What you need to do - The records that follow must be repeated exactly, except for their pictures.

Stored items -
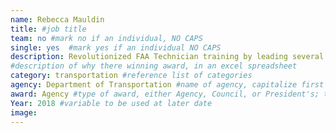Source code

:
```yaml
---
name: Rebecca Mauldin
title: #job title
team: no #mark no if an individual, NO CAPS
single: yes  #mark yes if an individual NO CAPS
description: Revolutionized FAA Technician training by leading several projects focused on improving instructor and classroom resources, creating critical needs training, and developing a training requirements documentation system. Ms. Mauldin’s leadership efforts have increased the efficiency of training and reduced costs associated with conducting training.
#description of why there winning award, in an excel spreadsheet
category: transportation #reference list of categories
agency: Department of Transportation #name of agency, capitalize first letter of each name
award: Agency #type of award, either Agency, Council, or President's; this is case sensitive so make sure to match the options listed exactly. This section generates the format of the card
Year: 2018 #variable to be used at later date
image:
---
```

Task solution -
Source code

:
```yaml
---
name: Rebecca Mauldin
title: #job title
team: no #mark no if an individual, NO CAPS
single: yes  #mark yes if an individual NO CAPS
description: Revolutionized FAA Technician training by leading several projects focused on improving instructor and classroom resources, creating critical needs training, and developing a training requirements documentation system. Ms. Mauldin’s leadership efforts have increased the efficiency of training and reduced costs associated with conducting training.
#description of why there winning award, in an excel spreadsheet
category: transportation #reference list of categories
agency: Department of Transportation #name of agency, capitalize first letter of each name
award: Agency #type of award, either Agency, Council, or President's; this is case sensitive so make sure to match the options listed exactly. This section generates the format of the card
Year: 2018 #variable to be used at later date
image:
---
```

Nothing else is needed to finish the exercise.